Nobody wants to seem out of touch or like they’re failing to keep up. Be it a politician with their electorate or parents with their children, the result of not understanding or not being aligned with others runs the risk of disaster. Similarly, our organizations can be a lot like people. They too can make excuses for not doing the hard work to rejuvenate themselves.
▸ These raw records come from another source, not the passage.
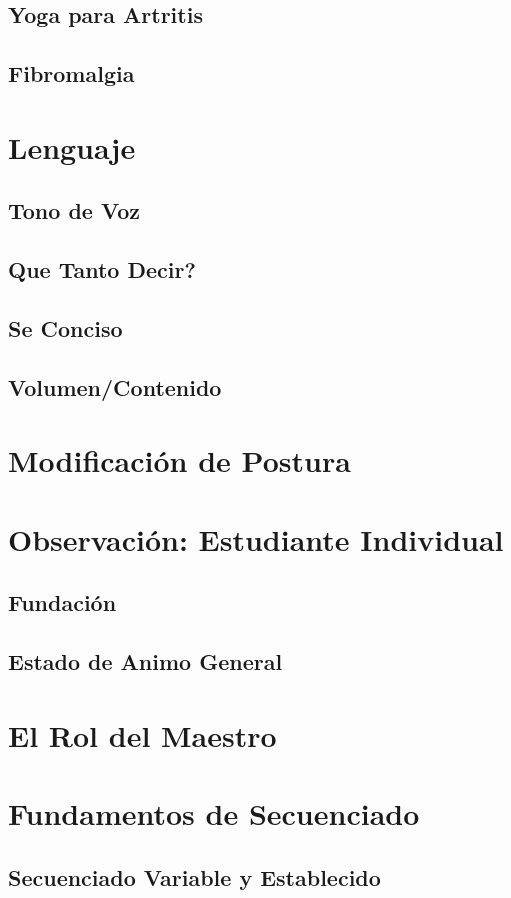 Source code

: \documentclass[11pt]{book}
\begin{document}
\subsection{Yoga para Artritis}
\subsection{Fibromalgia}
\section{Lenguaje}
\subsection{Tono de Voz}
\subsection{Que Tanto Decir?}
\subsection{Se Conciso}
\subsection{Volumen/Contenido}
\section{Modificación de Postura}
\section{Observación: Estudiante Individual}
\subsection{Fundación}
\subsection{Estado de Animo General}
\section{El Rol del Maestro}
\section{Fundamentos de Secuenciado}
\subsection{Secuenciado Variable y Establecido}
\end{document}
Based on years of experience, Global Knowledge’s position on this is clear. For organizations with the willingness to get in shape and regain their corporate vitality, combining and aligning best practice frameworks is a sure way to achieve that goal. Admittedly, it takes work. This article highlights why combining ITIL® 4 and project management should be high on the list.
Why now?
The advent of cloud, automation and everything-as-a-service means a changing role for many information systems teams. ITIL 4, the latest iteration of the global standard for service management, can help IT teams transform and provide real business value. ITIL 4 can help transform IT departments from a company cost center to the driver of value co-creation within the organization’s ecosystem of stakeholders. ITIL 4 provides the service management framework and project management (waterfall and agile) provides the structure for how to do it.
Where ITIL 4 comes in
When service improvement is driven by adopting and adapting ITIL 4 best practices, a company that transitions gets multiple benefits: the highly responsive functionality of a world-class service delivery organization, coupled with the agility, innovation and flexibility that is increasingly necessary in today’s competitive marketplace.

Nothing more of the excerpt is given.